— TASK DESCRIPTION —
How many lines in the records below contain "triangle"? Reply with the number only.

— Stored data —
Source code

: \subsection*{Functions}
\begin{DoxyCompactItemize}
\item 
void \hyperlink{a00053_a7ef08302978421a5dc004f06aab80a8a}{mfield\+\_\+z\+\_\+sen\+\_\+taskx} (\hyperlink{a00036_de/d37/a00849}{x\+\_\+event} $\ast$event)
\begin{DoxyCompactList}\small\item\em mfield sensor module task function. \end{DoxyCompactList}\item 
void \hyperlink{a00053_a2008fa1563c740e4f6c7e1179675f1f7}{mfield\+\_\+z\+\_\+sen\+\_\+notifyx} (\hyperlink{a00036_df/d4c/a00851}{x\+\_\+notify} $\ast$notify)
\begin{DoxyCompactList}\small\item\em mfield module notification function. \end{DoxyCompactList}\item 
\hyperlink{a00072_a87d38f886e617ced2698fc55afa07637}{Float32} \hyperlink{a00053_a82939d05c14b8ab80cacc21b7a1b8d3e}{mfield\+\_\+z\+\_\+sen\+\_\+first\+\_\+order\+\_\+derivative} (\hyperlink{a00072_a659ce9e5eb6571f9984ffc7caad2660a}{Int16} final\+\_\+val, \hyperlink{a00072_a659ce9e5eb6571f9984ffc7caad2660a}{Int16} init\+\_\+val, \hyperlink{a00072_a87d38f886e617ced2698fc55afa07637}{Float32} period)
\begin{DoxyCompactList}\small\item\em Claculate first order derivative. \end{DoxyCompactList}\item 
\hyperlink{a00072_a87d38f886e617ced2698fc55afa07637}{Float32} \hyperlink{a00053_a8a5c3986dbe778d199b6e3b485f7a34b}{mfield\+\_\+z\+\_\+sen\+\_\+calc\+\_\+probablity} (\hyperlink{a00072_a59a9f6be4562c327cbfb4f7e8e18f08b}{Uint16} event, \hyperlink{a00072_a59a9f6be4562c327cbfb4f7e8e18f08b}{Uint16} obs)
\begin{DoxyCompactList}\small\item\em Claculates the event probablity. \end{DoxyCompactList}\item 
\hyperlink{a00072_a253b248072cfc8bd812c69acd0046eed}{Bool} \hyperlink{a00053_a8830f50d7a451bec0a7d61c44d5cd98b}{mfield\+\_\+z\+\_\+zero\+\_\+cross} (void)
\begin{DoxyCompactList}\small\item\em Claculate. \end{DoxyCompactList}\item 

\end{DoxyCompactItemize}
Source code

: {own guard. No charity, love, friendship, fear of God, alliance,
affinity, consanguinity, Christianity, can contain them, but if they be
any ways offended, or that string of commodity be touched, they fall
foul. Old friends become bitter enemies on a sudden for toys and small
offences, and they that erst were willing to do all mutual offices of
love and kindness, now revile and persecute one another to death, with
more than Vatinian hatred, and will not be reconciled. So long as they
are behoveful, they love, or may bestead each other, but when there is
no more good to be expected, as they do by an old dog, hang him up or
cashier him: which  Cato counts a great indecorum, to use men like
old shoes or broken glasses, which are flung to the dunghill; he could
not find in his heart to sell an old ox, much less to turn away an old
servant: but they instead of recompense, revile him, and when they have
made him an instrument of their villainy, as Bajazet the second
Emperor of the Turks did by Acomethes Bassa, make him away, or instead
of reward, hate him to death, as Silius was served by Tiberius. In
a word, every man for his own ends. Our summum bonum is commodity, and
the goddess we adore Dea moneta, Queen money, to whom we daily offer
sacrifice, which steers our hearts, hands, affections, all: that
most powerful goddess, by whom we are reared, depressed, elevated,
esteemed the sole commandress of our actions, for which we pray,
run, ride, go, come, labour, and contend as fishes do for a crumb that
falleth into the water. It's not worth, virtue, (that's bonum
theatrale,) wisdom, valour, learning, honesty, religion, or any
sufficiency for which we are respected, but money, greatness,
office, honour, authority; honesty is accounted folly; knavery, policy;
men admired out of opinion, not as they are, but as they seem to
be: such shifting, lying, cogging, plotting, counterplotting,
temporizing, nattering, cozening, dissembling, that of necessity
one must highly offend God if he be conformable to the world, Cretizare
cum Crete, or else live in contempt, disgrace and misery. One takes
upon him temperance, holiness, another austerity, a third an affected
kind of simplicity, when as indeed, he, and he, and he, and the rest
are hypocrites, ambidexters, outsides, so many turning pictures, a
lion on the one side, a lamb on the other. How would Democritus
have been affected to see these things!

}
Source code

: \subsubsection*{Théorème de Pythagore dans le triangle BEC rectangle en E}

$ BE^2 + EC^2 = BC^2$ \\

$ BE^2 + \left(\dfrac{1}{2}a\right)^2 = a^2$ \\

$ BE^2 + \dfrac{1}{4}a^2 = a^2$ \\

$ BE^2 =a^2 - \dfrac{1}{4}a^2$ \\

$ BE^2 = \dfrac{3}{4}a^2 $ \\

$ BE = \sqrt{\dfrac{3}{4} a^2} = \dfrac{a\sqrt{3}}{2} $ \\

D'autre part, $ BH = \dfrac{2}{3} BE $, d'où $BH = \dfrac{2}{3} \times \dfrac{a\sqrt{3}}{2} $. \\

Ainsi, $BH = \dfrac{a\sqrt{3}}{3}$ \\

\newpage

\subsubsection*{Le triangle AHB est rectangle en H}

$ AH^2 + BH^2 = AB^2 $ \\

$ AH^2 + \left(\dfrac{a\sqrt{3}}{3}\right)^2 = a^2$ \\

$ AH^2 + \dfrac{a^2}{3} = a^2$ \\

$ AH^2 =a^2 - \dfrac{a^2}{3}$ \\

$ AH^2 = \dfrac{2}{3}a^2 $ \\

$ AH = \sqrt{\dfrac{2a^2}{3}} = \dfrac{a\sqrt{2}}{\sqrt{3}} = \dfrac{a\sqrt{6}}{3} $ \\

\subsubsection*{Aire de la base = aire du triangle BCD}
---
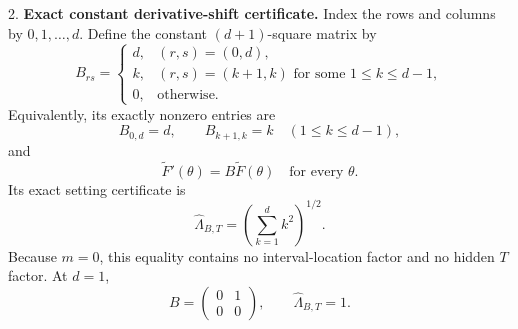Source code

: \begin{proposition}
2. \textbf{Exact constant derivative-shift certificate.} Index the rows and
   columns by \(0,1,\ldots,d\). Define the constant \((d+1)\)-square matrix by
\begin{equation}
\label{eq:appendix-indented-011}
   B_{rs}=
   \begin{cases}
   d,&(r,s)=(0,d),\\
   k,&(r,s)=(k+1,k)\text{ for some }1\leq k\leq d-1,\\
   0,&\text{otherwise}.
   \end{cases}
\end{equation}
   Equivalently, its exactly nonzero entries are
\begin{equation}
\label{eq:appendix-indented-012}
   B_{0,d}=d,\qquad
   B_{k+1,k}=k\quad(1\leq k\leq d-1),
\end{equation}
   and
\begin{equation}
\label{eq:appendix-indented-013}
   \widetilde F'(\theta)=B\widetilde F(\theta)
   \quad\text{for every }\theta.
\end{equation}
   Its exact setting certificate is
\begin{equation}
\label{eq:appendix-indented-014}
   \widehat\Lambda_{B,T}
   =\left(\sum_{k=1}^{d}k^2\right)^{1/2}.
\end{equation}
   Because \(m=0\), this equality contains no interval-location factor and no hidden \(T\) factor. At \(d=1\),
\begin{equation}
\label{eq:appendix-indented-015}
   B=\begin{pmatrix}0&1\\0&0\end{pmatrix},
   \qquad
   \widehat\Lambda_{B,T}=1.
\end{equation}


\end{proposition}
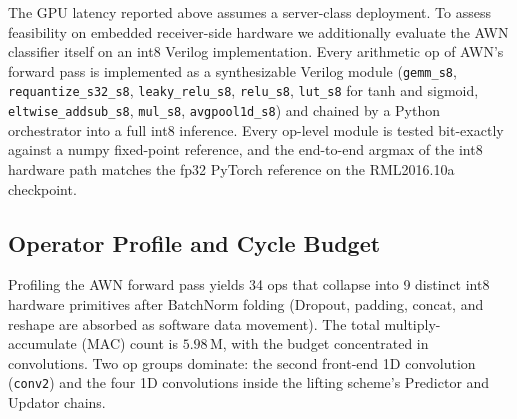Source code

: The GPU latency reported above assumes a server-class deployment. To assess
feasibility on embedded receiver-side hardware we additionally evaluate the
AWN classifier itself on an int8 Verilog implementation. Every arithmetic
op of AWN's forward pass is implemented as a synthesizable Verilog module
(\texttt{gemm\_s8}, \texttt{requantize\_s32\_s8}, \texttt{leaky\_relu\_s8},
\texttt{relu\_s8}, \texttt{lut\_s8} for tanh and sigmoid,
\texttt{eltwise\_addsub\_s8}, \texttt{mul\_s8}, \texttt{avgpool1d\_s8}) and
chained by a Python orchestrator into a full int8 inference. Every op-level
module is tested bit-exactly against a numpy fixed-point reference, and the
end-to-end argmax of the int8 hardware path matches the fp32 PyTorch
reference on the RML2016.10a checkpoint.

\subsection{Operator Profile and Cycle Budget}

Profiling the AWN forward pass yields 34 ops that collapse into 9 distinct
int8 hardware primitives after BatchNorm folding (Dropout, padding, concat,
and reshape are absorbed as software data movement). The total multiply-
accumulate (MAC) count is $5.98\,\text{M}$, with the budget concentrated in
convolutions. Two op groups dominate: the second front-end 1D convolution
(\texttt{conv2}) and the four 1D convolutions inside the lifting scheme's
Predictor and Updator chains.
--
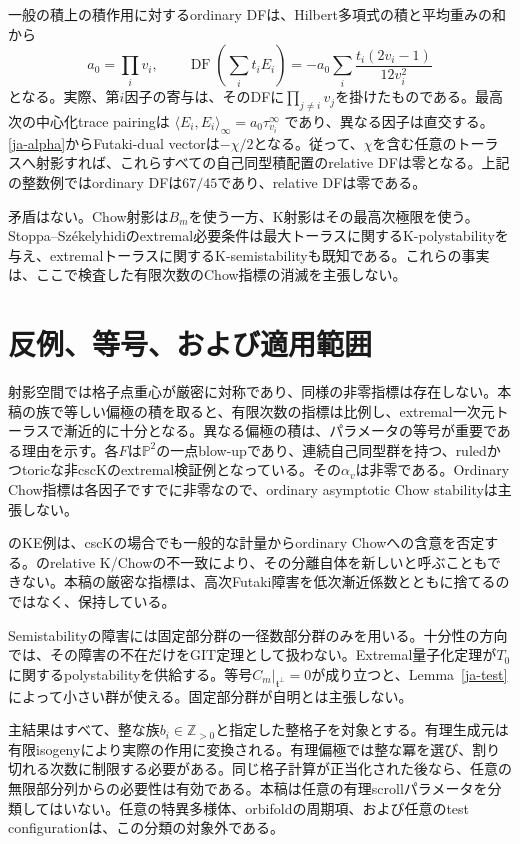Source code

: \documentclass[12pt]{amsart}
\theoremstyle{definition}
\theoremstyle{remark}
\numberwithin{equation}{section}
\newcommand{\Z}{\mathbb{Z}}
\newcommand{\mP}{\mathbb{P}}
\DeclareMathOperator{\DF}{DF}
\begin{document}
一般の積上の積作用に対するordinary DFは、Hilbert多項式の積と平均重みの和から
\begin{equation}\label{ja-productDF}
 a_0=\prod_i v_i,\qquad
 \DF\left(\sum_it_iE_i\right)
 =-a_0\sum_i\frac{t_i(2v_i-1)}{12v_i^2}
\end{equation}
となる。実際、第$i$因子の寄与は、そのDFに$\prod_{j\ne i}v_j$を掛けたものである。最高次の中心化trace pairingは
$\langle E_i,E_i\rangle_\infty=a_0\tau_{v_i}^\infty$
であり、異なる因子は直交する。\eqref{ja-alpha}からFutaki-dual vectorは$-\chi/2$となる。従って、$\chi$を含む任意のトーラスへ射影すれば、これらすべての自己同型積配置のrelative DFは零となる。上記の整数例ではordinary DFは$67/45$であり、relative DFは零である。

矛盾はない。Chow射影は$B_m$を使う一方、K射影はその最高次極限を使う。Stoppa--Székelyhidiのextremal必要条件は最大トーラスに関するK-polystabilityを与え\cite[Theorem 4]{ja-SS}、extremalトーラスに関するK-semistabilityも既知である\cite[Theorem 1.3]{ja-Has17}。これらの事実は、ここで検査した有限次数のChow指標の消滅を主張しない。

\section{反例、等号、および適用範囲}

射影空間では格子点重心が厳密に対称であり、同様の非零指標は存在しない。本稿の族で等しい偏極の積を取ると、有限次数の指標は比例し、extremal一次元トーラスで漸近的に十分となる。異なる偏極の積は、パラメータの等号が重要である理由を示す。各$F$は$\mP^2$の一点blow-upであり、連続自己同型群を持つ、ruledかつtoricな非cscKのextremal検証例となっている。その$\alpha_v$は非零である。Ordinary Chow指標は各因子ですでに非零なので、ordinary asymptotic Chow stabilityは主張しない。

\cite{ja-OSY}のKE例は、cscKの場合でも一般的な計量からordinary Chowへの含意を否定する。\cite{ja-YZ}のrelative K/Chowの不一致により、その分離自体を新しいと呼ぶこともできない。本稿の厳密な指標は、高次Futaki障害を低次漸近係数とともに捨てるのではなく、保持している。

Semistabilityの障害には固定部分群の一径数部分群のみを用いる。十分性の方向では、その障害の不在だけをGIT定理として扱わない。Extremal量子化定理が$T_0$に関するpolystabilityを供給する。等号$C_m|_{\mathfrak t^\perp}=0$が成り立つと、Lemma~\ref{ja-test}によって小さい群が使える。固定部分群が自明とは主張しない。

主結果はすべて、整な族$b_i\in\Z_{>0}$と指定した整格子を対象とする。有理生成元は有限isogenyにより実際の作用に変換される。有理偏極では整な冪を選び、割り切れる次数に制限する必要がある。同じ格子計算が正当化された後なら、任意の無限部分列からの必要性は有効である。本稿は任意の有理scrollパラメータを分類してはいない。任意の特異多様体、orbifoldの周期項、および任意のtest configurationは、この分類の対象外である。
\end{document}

— RESULT —
3